## EXERCISE
Among the entries below, take the line with "### Ingress Rules" and the line with "01. **Rule 0**", and output them and every line between them exactly, with nothing else.

## Records from a collection
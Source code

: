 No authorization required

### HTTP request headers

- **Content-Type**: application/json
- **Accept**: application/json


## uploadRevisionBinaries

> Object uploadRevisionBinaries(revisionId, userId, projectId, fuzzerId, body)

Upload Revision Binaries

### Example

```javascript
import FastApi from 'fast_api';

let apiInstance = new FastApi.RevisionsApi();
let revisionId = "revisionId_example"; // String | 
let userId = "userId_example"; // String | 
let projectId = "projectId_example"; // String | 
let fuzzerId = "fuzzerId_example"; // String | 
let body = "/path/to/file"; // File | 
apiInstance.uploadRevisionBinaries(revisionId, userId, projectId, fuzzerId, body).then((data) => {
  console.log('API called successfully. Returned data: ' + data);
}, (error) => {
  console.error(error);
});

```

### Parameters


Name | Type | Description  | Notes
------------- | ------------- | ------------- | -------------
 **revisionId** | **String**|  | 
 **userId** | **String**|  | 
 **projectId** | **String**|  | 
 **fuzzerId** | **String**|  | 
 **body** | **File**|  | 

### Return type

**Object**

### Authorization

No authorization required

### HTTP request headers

---

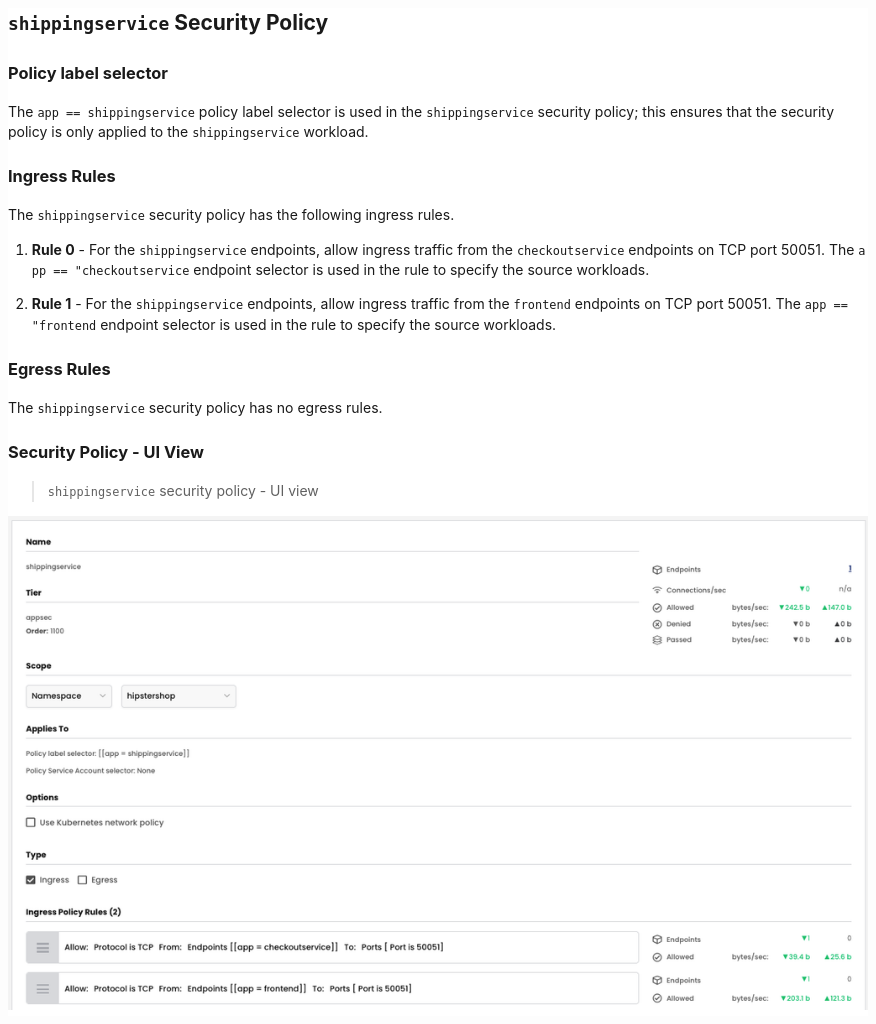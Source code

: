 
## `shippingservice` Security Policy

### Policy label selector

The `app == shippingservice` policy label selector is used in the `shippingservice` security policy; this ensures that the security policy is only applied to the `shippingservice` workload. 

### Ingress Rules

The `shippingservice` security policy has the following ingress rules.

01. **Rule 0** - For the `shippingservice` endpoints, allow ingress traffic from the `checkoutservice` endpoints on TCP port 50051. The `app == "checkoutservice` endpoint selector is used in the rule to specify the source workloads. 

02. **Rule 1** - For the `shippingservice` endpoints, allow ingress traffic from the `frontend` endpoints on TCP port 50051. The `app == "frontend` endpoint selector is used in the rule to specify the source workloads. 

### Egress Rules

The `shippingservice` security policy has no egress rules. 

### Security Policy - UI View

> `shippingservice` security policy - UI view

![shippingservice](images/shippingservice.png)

## EXERCISE SOLUTION
### Ingress Rules

The `shippingservice` security policy has the following ingress rules.

01. **Rule 0** - For the `shippingservice` endpoints, allow ingress traffic from the `checkoutservice` endpoints on TCP port 50051. The `app == "checkoutservice` endpoint selector is used in the rule to specify the source workloads. 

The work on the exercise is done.